There are six cervical discs currently approved in the US—three of which were approved between 2007 and 2009, and another two approved by the FDA in 2012 (Globus’ Secure-C, and NuVasive’s PCM). Five of the available cervical discs in the US are approved for 1 level cervical disease only. In late August, LDR, Austin, TX, received approval from the FDA for the Mobi-C cervical disc replacement device, the first and only cervical disc replacement device to receive FDA approval to treat both onelevel and two-level cervical disc disease. (See Figure 1)Differentiating Mobi-C from other artificial cervical discs is its unique mobile bearing core which allows for controlled angulation and translational motion. In addition, it is implanted without a keel that is cut through the adjacent vertebral bodies like many existing discs on the market. The device’s patented mobile bearing core allows for flexion/extension and lateral bending coupled with translation similar to natural cervical motion.

Mechanical and Intrinsic Benefits

Artificial discs provide motion at the operated level, which allows the whole neck to move in a way that is more physiologic. This, compared to fusion, prevents the potential load transfer to adjacent healthy disc levels and represents the largest mechanical benefit of total disc replacement vs. fusion. The fundamental benefit is that artificial disc technology is intended to create an environment that is more natural.

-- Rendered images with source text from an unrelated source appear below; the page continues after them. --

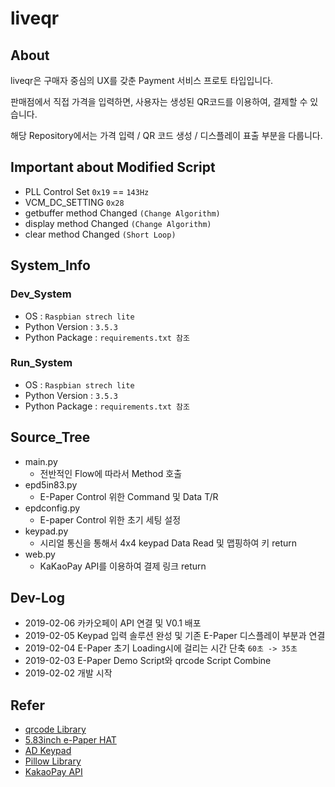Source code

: # liveqr

## About
liveqr은 구매자 중심의 UX를 갖춘 Payment 서비스 프로토 타입입니다.

판매점에서 직접 가격을 입력하면, 사용자는 생성된 QR코드를 이용하여, 결제할 수 있습니다.

해당 Repository에서는 가격 입력 / QR 코드 생성 / 디스플레이 표출 부분을 다룹니다.

## Important about Modified Script
- PLL Control Set `0x19` == `143Hz`
- VCM_DC_SETTING `0x28`
- getbuffer method Changed `(Change Algorithm)`
- display method Changed `(Change Algorithm)`
- clear method Changed `(Short Loop)`

## System_Info
### Dev_System
- OS : `Raspbian strech lite`
- Python Version : `3.5.3`
- Python Package : `requirements.txt 참조`

### Run_System
- OS : `Raspbian strech lite`
- Python Version : `3.5.3`
- Python Package : `requirements.txt 참조`

## Source_Tree
 - main.py
    - 전반적인 Flow에 따라서 Method 호출
- epd5in83.py
    - E-Paper Control 위한 Command 및 Data T/R
- epdconfig.py
    - E-paper Control 위한 초기 세팅 설정
- keypad.py
    - 시리얼 통신을 통해서 4x4 keypad Data Read 및 맵핑하여 키 return
- web.py
    - KaKaoPay API를 이용하여 결제 링크 return

## Dev-Log
- 2019-02-06 카카오페이 API 연결 및 V0.1 배포
- 2019-02-05 Keypad 입력 솔루션 완성 및 기존 E-Paper 디스플레이 부분과 연결
- 2019-02-04 E-Paper 초기 Loading시에 걸리는 시간 단축 `60초 -> 35초`
- 2019-02-03 E-Paper Demo Script와 qrcode Script Combine
- 2019-02-02 개발 시작

## Refer
- [qrcode Library](https://pypi.org/project/qrcode/)
- [5.83inch e-Paper HAT](https://www.waveshare.com/wiki/5.83inch_e-Paper_HAT)
- [AD Keypad](https://www.waveshare.com/wiki/AD_Keypad)
- [Pillow Library](https://pillow.readthedocs.io/en/3.0.x/index.html)
- [KakaoPay API](https://developers.kakao.com/docs/restapi/kakaopay-api)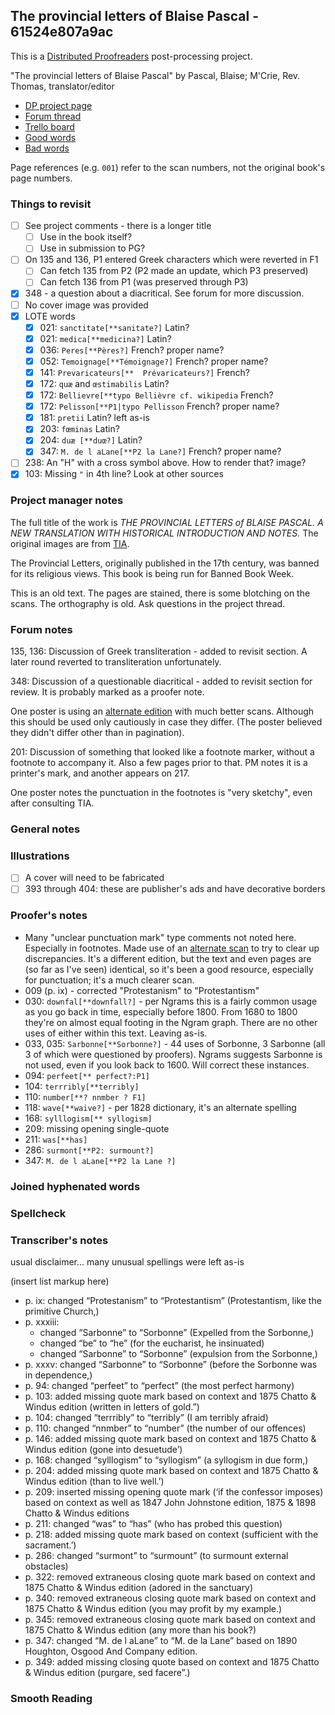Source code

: ## The provincial letters of Blaise Pascal - 61524e807a9ac ##

This is a [Distributed Proofreaders](http://www.pgdp.net/) post-processing project.

"The provincial letters of Blaise Pascal" by Pascal, Blaise; M'Crie, Rev. Thomas, translator/editor

- [DP project page](http://www.pgdp.net/c/project.php?id=projectID61524e807a9ac)
- [Forum thread](https://www.pgdp.net/phpBB3/viewtopic.php?t=75204)
- [Trello board](https://trello.com/b/nT0nnebE)
- [Good words](good_words.txt)
- [Bad words](bad_words.txt)

Page references (e.g. `001`) refer to the scan numbers, not the original book's page numbers.

### Things to revisit ###

- [ ] See project comments - there is a longer title
    - [ ] Use in the book itself?
    - [ ] Use in submission to PG?
- [ ] On 135 and 136, P1 entered Greek characters which were reverted in F1
    - [ ] Can fetch 135 from P2 (P2 made an update, which P3 preserved)
    - [ ] Can fetch 136 from P1 (was preserved through P3)
- [x] 348 - a question about a diacritical. See forum for more discussion.
- [ ] No cover image was provided
- [x] LOTE words
    - [x] 021: `sanctitate[**sanitate?]` Latin?
    - [x] 021: `medica[**medicina?]` Latin?
    - [x] 036: `Peres[**Pères?]` French? proper name?
    - [x] 052: `Temoignage[**Témoignage?]` French? proper name?
    - [x] 141: `Prevaricateurs[**  Prévaricateurs?]` French?
    - [x] 172: `quæ` and `œstimabilis` Latin?
    - [x] 172: `Bellievre[**typo Bellièvre cf. wikipedia` French?
    - [x] 172: `Pelisson[**P1|typo Pellisson` French? proper name?
    - [x] 181: `pretii` Latin? left as-is
    - [x] 203: `fœminas` Latin?
    - [x] 204: `duæ [**duœ?]` Latin?
    - [X] 347: `M. de l aLane[**P2 la Lane?]` French? proper name?
- [ ] 238: An "H" with a cross symbol above. How to render that? image?
- [x] 103: Missing `"` in 4th line? Look at other sources

### Project manager notes ###

The full title of the work is *THE PROVINCIAL LETTERS of BLAISE PASCAL. A NEW TRANSLATION WITH HISTORICAL INTRODUCTION AND NOTES.*  The original images are from [TIA](https://archive.org/details/provincialletter00pasciala/page/n5/mode/2up).

The Provincial Letters, originally published in the 17th century, was banned for its religious views. This book is being run for Banned Book Week.

This is an old text. The pages are stained, there is some blotching on the scans. The orthography is old. Ask questions in the project thread. 

### Forum notes ###

135, 136: Discussion of Greek transliteration - added to revisit section. A
later round reverted to transliteration unfortunately.

348: Discussion of a questionable diacritical - added to revisit section for
review. It is probably marked as a proofer note.

One poster is using an [alternate edition][1] with much better scans. Although
this should be used only cautiously in case they differ. (The poster believed
they didn't differ other than in pagination).

201: Discussion of something that looked like a footnote marker, without a
footnote to accompany it. Also a few pages prior to that. PM notes it is a
printer's mark, and another appears on 217.

One poster notes the punctuation in the footnotes is "very sketchy", even
after consulting TIA.

### General notes ###

### Illustrations ###

- [ ] A cover will need to be fabricated
- [ ] 393 through 404: these are publisher's ads and have decorative borders

### Proofer's notes ###

- Many "unclear punctuation mark" type comments not noted here. Especially
  in footnotes. Made use of an [alternate scan][2] to try to clear up
  discrepancies. It's a different edition, but the text and even pages are
  (so far as I've seen) identical, so it's been a good resource, especially
  for punctuation; it's a much clearer scan.
- 009 (p. ix) - corrected "Protestanism" to "Protestantism"
- 030: `downfal[**downfall?]` - per Ngrams this is a fairly common usage as you
  go back in time, especially before 1800. From 1680 to 1800 they're on almost
  equal footing in the Ngram graph. There are no other uses of either within
  this text. Leaving as-is.
- 033, 035: `Sarbonne[**Sorbonne?]` - 44 uses of Sorbonne, 3 Sarbonne (all
  3 of which were questioned by proofers). Ngrams suggests Sarbonne is not
  used, even if you look back to 1600. Will correct these instances.
- 094: `perfeet[** perfect?:P1]`
- 104: `terrribly[**terribly]`
- 110: `number[**? nnmber ? F1]`
- 118: `wave[**waive?]` - per 1828 dictionary, it's an alternate spelling
- 168: `sylllogism[** syllogism]`
- 209: missing opening single-quote
- 211: `was[**has]`
- 286: `surmont[**P2: surmount?]`
- 347: `M. de l aLane[**P2 la Lane ?]`

### Joined hyphenated words ###

### Spellcheck ###

### Transcriber's notes ###

usual disclaimer... many unusual spellings were left as-is

(insert list markup here)

- p. ix: changed “Protestanism” to “Protestantism” (Protestantism, like the primitive Church,)
- p. xxxiii:
    - changed “Sarbonne” to “Sorbonne” (Expelled from the Sorbonne,)
    - changed “be” to “he” (for the eucharist, he insinuated)
    - changed “Sarbonne” to “Sorbonne” (expulsion from the Sorbonne,)
- p. xxxv: changed “Sarbonne” to “Sorbonne” (before the Sorbonne was in dependence,)
- p. 94: changed “perfeet” to “perfect” (the most perfect harmony)
- p. 103: added missing quote mark based on context and 1875 Chatto & Windus edition (written in letters of gold.”)
- p. 104: changed “terrribly” to “terribly” (I am terribly afraid)
- p. 110: changed “nnmber” to “number” (the number of our offences)
- p. 146: added missing quote mark based on context and 1875 Chatto & Windus edition (gone into desuetude’)
- p. 168: changed “sylllogism” to “syllogism” (a syllogism in due form,)
- p. 204: added missing quote mark based on context and 1875 Chatto & Windus edition (than to live well.’)
- p. 209: inserted missing opening quote mark (‘if the confessor imposes) based on context as well as 1847 John Johnstone edition, 1875 & 1898 Chatto & Windus editions
- p. 211: changed “was” to “has” (who has probed this question)
- p. 218: added missing quote mark based on context (sufficient with the sacrament.’)
- p. 286: changed “surmont” to “surmount” (to surmount external obstacles)
- p. 322: removed extraneous closing quote mark based on context and 1875 Chatto & Windus edition (adored in the sanctuary)
- p. 340: removed extraneous closing quote mark based on context and 1875 Chatto & Windus edition (you may profit by my example.)
- p. 345: removed extraneous closing quote mark based on context and 1875 Chatto & Windus edition (any more than his book?)
- p. 347: changed “M. de l aLane” to “M. de la Lane” based on 1890 Houghton, Osgood And Company edition.
- p. 349: added missing closing quote based on context and 1875 Chatto & Windus edition (purgare, sed facere”.)

### Smooth Reading ###


[1]: https://books.google.co.za/books?id=dIU9AAAAYAAJ
[2]: https://books.google.co.za/books?id=dIU9AAAAYAAJ&pg=PR7&source=gbs_toc_r&cad=2#v=onepage&q&f=false
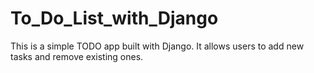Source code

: # To_Do_List_with_Django
This is a simple TODO app built with Django. It allows users to add new tasks and remove existing ones.
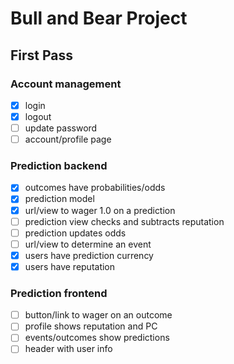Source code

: # Bull and Bear Project

## First Pass

### Account management
- [x] login
- [x] logout
- [ ] update password
- [ ] account/profile page

### Prediction backend
- [x] outcomes have probabilities/odds
- [x] prediction model
- [x] url/view to wager 1.0 on a prediction
- [ ] prediction view checks and subtracts reputation
- [ ] prediction updates odds
- [ ] url/view to determine an event
- [x] users have prediction currency
- [x] users have reputation

### Prediction frontend
- [ ] button/link to wager on an outcome
- [ ] profile shows reputation and PC
- [ ] events/outcomes show predictions
- [ ] header with user info
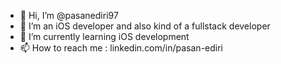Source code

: - 👋 Hi, I’m @pasanediri97
- 👀 I’m an iOS developer and also kind of a fullstack developer
- 🌱 I’m currently learning iOS development
- 📫 How to reach me : linkedin.com/in/pasan-ediri

<!---
pasanediri97/pasanediri97 is a ✨ special ✨ repository because its `README.md` (this file) appears on your GitHub profile.
You can click the Preview link to take a look at your changes.
--->
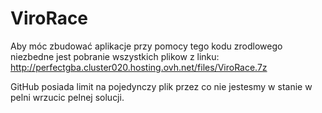 # ViroRace
Aby móc zbudować aplikacje przy pomocy tego kodu zrodlowego niezbedne jest pobranie wszystkich plikow z linku:
http://perfectgba.cluster020.hosting.ovh.net/files/ViroRace.7z

GitHub posiada limit na pojedynczy plik przez co nie jestesmy w stanie w pelni wrzucic pelnej solucji.
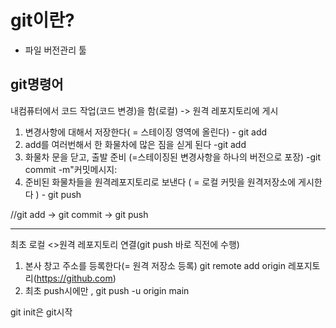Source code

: # git이란?
- 파일 버전관리 툴

##  git명령어
내컴퓨터에서 코드 작업(코드 변경)을 함(로컬) -> 원격 레포지토리에 게시
1. 변경사항에 대해서 저장한다( = 스테이징 영역에 올린다)  - git add
2. add를 여러번해서 한 화물차에 많은 짐을 싣게 된다 -git add
3. 화물차 문을 닫고, 출발 준비 (=스테이징된 변경사항을 하나의 버전으로 포장) -git commit -m"커밋메시지:
4. 준비된 화물차들을 원격레포지토리로 보낸다 ( = 로컬 커밋을 원격저장소에 게시한다 ) - git push

//git add -> git commit -> git push

---
최초 로컬 <>원격 레포지토리 연결(git push 바로 직전에 수행)

1. 본사 창고 주소를 등록한다(= 원격 저장소 등록)
git remote add origin 레포지토리(https://github.com)
2. 최초 push시에만 , git push -u origin main


git init은 git시작

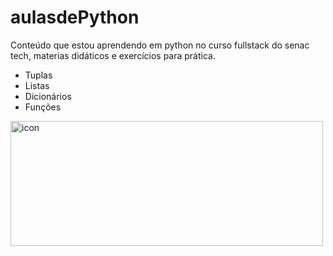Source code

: # aulasdePython

Conteúdo que estou aprendendo em python no curso fullstack do senac tech, materias didáticos e exercícios para prática.

- Tuplas
- Listas
- Dicionários
- Funções

 <img src="https://techstack-generator.vercel.app/python-icon.svg" alt="icon" width="500" height="200" />
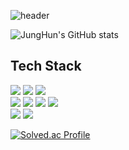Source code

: ![header](https://capsule-render.vercel.app/api?type=wave&color=auto&height=100&section=header&text=HI%20I%20AM%20CHAEJUNGHUN%20&animation=fadeIn&fontSize=40)

![JungHun's GitHub stats](https://github-readme-stats.vercel.app/api?username=chaesc1&show_icons=true&theme=radical)

## Tech Stack
<img src="https://img.shields.io/badge/Python-3776AB?style=round-square&logo=python&logoColor=white"/></a> 
<img src="https://img.shields.io/badge/PyTorch-EE4C2C?style=round-square&logo=pytorch&logoColor=white"/></a> 
<img src="https://img.shields.io/badge/OpenCV-5C3EE8?style=round-square&logo=OpenCV&logoColor=Purple"/></a> </br>
<img src="https://img.shields.io/badge/Typescript-FDB515?style=round-square&logo=TypeScript&logoColor=Purple"/></a> 
<img src="https://img.shields.io/badge/Expo-9933CC?style=round-square&logo=Expo&logoColor=Purple"/></a> 
<img src="https://img.shields.io/badge/React-61DAFB?style=round-square&logo=React&logoColor=black"/></a> 
<img src="https://img.shields.io/badge/NestJS-E0234E?style=round-square&logo=NestJS&logoColor=black"/></a> </br>
<img src="https://img.shields.io/badge/Clang-A8B9CC?style=round-square&logo=C&logoColor=black"/></a>
<img src="https://img.shields.io/badge/.NET-512BD4?style=round-square&logo=dotnet&logoColor=black"/></a>


[![Solved.ac Profile](http://mazassumnida.wtf/api/generate_badge?boj=chaesc1223)](https://solved.ac/chaesc1223)
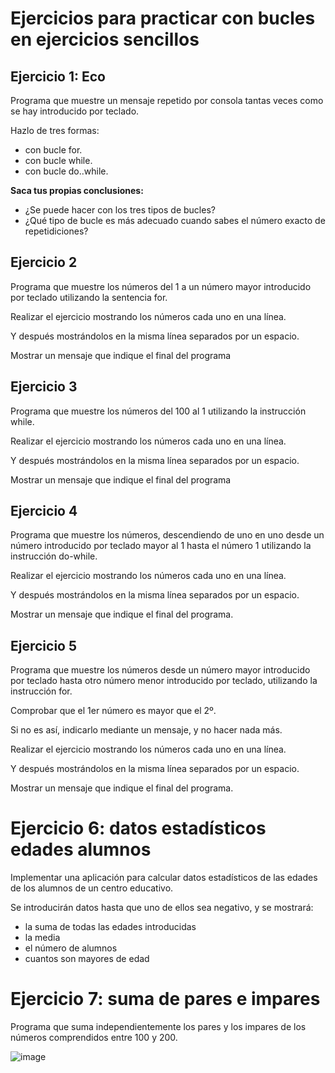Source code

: # Ejercicios para practicar con bucles en ejercicios sencillos

## Ejercicio 1: Eco
Programa que muestre un mensaje repetido por consola tantas veces como se hay introducido por teclado.

Hazlo de tres formas:
- con bucle for.
- con bucle while.
- con bucle do..while.

**Saca tus propias conclusiones:**

- ¿Se puede hacer con los tres tipos de bucles?
- ¿Qué tipo de bucle es más adecuado cuando sabes el número exacto de repetidiciones?

## Ejercicio 2
Programa que muestre los números del 1 a un número mayor introducido por teclado utilizando la sentencia for. 

Realizar el ejercicio mostrando los números cada uno en una línea. 

Y después mostrándolos en la misma línea separados por un espacio. 

Mostrar un mensaje que indique el final del programa

## Ejercicio 3
Programa que muestre los números del 100 al 1 utilizando la instrucción while. 

Realizar el ejercicio mostrando los números cada uno en una línea. 

Y después mostrándolos en la misma línea separados por un espacio. 

Mostrar un mensaje que indique el final del programa

## Ejercicio 4
Programa que muestre los números, descendiendo de uno en uno desde un número introducido por teclado mayor al 1 hasta el número 1 utilizando la instrucción do-while. 

Realizar el ejercicio mostrando los números cada uno en una línea. 

Y después mostrándolos en la misma línea separados por un espacio. 

Mostrar un mensaje que indique el final del programa.

## Ejercicio 5
Programa que muestre los números desde un número mayor introducido por teclado hasta otro número menor introducido por teclado, utilizando la instrucción for. 

Comprobar que el 1er número es mayor que el 2º. 

Si no es así, indicarlo mediante un mensaje, y no hacer nada más. 

Realizar el ejercicio mostrando los números cada uno en una línea. 

Y después mostrándolos en la misma línea separados por un espacio. 

Mostrar un mensaje que indique el final del programa.

# Ejercicio 6: datos estadísticos edades alumnos

Implementar una aplicación para calcular datos estadísticos de las edades de los alumnos de un centro educativo. 

Se introducirán datos hasta que uno de ellos sea negativo, y se mostrará: 
- la suma de todas las edades introducidas
- la media
- el  número de alumnos
- cuantos son mayores de edad

# Ejercicio 7: suma de pares e impares

Programa que suma independientemente los pares y los impares de los números comprendidos entre 100 y 200.

![image](https://user-images.githubusercontent.com/91023374/191769346-f976c7e2-a46c-47a7-ad76-c442c883344f.png)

As with hip or knee replacement, motion preservation for the spine is believed by many to provide a more natural surgical solution. And by maintaining motion, it is hoped that there will be a decreased likelihood, or a decreased rate of, degeneration at levels adjacent to the surgery.

Published clinical results for cervical disc replacement have shown:

  • Lower reoperation rates for cervical disc replacement as compared to fusion
  • Sustained motion at operated levels
  • Trends toward lower rates of adjacent level degeneration

Many of the surgical steps to implant a cervical artificial disc are the same as performing an anterior cervical fusion. So the good news is that most of the surgical procedure is familiar to surgeons. However, there are specific considerations for an artificial disc regarding placement and sizing, and patient indications must be respected for good outcomes. We believe that many surgeons will be open to learning about artificial discs as second generation discs become available, and the quantity of consistent data to support good clinical outcomes is compelling.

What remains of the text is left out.